Try it
Only one stretch of the data below is wanted: the lines from the one with "(performing tests, Selenium/Water)" through the one with "- Capability Maturity", repeated exactly.

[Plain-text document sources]
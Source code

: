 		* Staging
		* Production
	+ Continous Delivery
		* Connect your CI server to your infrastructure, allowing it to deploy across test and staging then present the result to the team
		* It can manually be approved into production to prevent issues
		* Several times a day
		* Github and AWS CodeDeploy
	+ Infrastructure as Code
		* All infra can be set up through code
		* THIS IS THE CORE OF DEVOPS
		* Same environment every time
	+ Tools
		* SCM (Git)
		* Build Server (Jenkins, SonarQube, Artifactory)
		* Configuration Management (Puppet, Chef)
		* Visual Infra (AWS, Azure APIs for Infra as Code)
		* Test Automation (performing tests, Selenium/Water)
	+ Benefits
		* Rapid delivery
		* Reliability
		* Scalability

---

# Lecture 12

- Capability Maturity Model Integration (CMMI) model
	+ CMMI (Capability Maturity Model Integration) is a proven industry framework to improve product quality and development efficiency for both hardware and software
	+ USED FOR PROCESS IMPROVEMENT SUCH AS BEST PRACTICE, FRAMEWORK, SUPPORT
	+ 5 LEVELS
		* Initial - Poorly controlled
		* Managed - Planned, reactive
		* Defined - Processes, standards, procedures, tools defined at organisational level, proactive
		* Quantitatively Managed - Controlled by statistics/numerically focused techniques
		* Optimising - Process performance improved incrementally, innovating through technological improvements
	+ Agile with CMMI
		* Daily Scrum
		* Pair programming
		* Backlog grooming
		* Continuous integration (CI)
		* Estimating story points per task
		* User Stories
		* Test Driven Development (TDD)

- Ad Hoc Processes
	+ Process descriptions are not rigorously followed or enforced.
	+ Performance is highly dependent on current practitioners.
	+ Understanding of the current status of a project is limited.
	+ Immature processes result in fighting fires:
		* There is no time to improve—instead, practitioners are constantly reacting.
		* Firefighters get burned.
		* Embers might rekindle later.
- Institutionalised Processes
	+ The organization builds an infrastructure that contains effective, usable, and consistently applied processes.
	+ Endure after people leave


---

Solution to the exercise
		* Test Automation (performing tests, Selenium/Water)
	+ Benefits
		* Rapid delivery
		* Reliability
		* Scalability

---

# Lecture 12

- Capability Maturity Model Integration (CMMI) model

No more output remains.